パーティに参加するための衣装ですら、俺の年収相当くらいのお値段になるだろう。
冷静に考えてみれば、多少給料をもらったところで追いつくわけがない。
ほら見たことか、やっぱりトラップじゃねえか!
ていうか何なんだよ公爵家の人間はよぉ!? だから、知っていたなら先に教えろっての!
と。あわや口を突いて出そうになった悪態をぐっと飲みこみ、俺は半目で公爵夫妻を見つめる。
ジト目というやつだ。
「アラン。そう恨みがましい目で見ないでくれ。忠誠心を試すためのテストさ」
「そうよ。私たちはね、アランなら大丈夫だと思っていたの」
「……お眼鏡には、かないましたでしょうか?」
「うむ。問題ない。今後もリーゼロッテ嬢とハルを支えよ」
勘弁してほしい。
ただでさえ命を懸けた舌戦や、借金問題でメンタルが削れているのだ。
これ以上は許してほしい。
だが、最近俺の願いが叶ったことがあっただろうか?
陛下はにやりと笑い、俺に向かって大仰に手を広げた。
「見事試験に合格したアランよ。リーゼロッテ嬢とハルが結婚すれば、用意する使用人の数も増え、お前は必要無くなるだろう。どうだ、お役御免になったら俺の直属にならんか?」
この流れ、まだ続くの!?
そう思ったが、自分でも考えたはずだ。
本当に勧誘したいなら、もう一度押してくるだろう、と。
ああそうか、本当にスカウトしたいのね。
でも、もういい。今日はもういい。
問題は全部先送りにしておこう。未来のことは、未来でまた考えよう。
「お役御免となったときに、まだ陛下がそうお考えであれば……改めて考えさせていただければ幸いです」
「よし、言質は取ったな。安心しろ。このまま順調に育てば、どこにでも望むポストを用意してやるし……どんな希望でも通してみせよう。俺に不可能はないぞ?」
そりゃ国王に不可能はねーだろうよ。
遊びに来た息子の友達に、年収の二百倍もの借金を背負わせても許されるんだから。
「……免状の件といい、過分なご配慮といい、感謝の念に堪えません」
と、一国の王を相手にやさぐれた態度を取っていた俺であるが。
続く言葉で風向きが変わる。
「ふはははは! 全く感謝しているように見えんが。まあよい。旧伯爵邸は来月準男爵になる豪商の……ゴールドバーグと言ったか。まあ、そちらに下げ渡す。未納分の税もそちらに支払わせる。
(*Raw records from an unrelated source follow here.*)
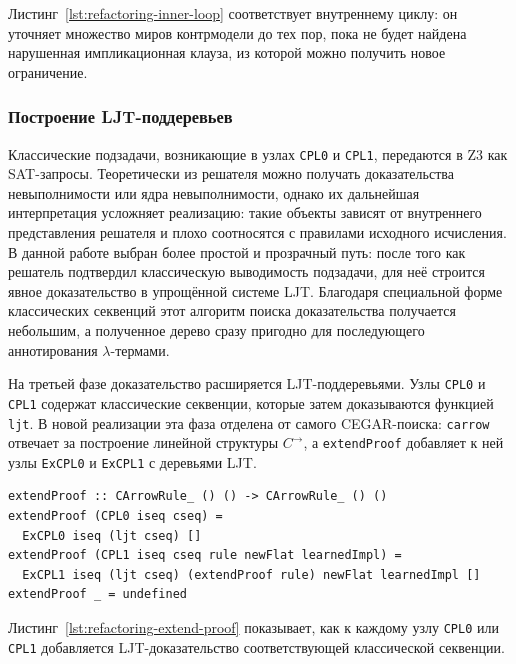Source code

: \documentclass[14pt, russian]{scrartcl}
\begin{document}
Листинг~\ref{lst:refactoring-inner-loop} соответствует внутреннему циклу:
он уточняет множество миров контрмодели до тех пор, пока не будет найдена
нарушенная импликационная клауза, из которой можно получить новое ограничение.

\subsubsection{Построение LJT-поддеревьев}

Классические подзадачи, возникающие в узлах \texttt{CPL0} и \texttt{CPL1},
передаются в Z3 как SAT-запросы. Теоретически из решателя можно получать
доказательства невыполнимости или ядра невыполнимости, однако их дальнейшая
интерпретация усложняет реализацию: такие объекты зависят от внутреннего
представления решателя и плохо соотносятся с правилами исходного исчисления. В
данной работе выбран более простой и прозрачный путь: после того как решатель
подтвердил классическую выводимость подзадачи, для неё строится явное
доказательство в упрощённой системе LJT. Благодаря специальной форме классических
секвенций этот алгоритм поиска доказательства получается небольшим, а полученное
дерево сразу пригодно для последующего аннотирования $\lambda$-термами.

На третьей фазе доказательство расширяется LJT-поддеревьями. Узлы
\texttt{CPL0} и \texttt{CPL1} содержат классические секвенции, которые затем
доказываются функцией \texttt{ljt}. В новой реализации эта фаза отделена от
самого CEGAR-поиска: \texttt{carrow} отвечает за построение линейной структуры
$C^{\rightarrow}$, а \texttt{extendProof} добавляет к ней узлы
\texttt{ExCPL0} и \texttt{ExCPL1} с деревьями LJT.

\begin{listing}[!htb]
\caption{Добавление LJT-поддеревьев к доказательству $C^{\rightarrow}$}
\label{lst:refactoring-extend-proof}
\begin{verbatim}
extendProof :: CArrowRule_ () () -> CArrowRule_ () ()
extendProof (CPL0 iseq cseq) =
  ExCPL0 iseq (ljt cseq) []
extendProof (CPL1 iseq cseq rule newFlat learnedImpl) =
  ExCPL1 iseq (ljt cseq) (extendProof rule) newFlat learnedImpl []
extendProof _ = undefined
\end{verbatim}
\end{listing}

Листинг~\ref{lst:refactoring-extend-proof} показывает, как к каждому узлу
\texttt{CPL0} или \texttt{CPL1} добавляется LJT-доказательство соответствующей
классической секвенции.
\end{document}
税については心配するな」
え? マジで? 俺の借金チャラ? 自由の身?
……。
「ははあっ! ありがたき幸せ!! このアラン・レインメーカー、今後も陛下に、変わらぬ忠誠を誓います!」
「いきなり態度を変えおったな。現金な奴め。……ま、その免状も五年後には役に立つだろう。大事に取っておけ」
俺は居住まいを正し、敬愛する国王陛下に平伏した。
数秒前までのやさぐれた様子など影も見当たらないくらいに、完璧な礼を取る。
自分で言うのも何だが。この豹変ぶりには、流石の陛下も苦笑いだ。
五年後……俺は十八歳だが。五年後に何かあるのだろうか?
それはまあいい。
その時になれば分かることだし、今考えても仕方がない。
今日の俺は子爵相当の身分をタダで手に入れた上に、誰にでも文句言いたい放題の権利をもらったということだ。
よくよく考えれば、今日は大勝利だ。
今度スラム街の奴らに、貴族になったことを自慢しに行こう。
自慢するだけ自慢して速攻で逃げないと、きっと追剥ぎに遭うぞぉ。
そんなことを考えて、るんるん気分の俺を見て。
アルバート様は微笑ましいものを見るような目をしていた。
「良かったね、アラン。しかし陛下もお人が悪い。最初から屋敷については相続放棄をさせる予定だったでしょうに……」
「それぐらいは許せ。何せ俺は「いたずら小僧」だからな」
陛下は厳つい面に付いている口から、舌をペロっと出して俺を煽る。
許されたとはいえ、「いたずらっ子」発言について、陛下はしっかりと根に持っていたようだ。
……よ、よし、今後は調子に乗らないようにしよう。
そんな教訓を得つつ、俺は生きて城から脱出することに成功した。
ブクマ、評価ありがとうございます!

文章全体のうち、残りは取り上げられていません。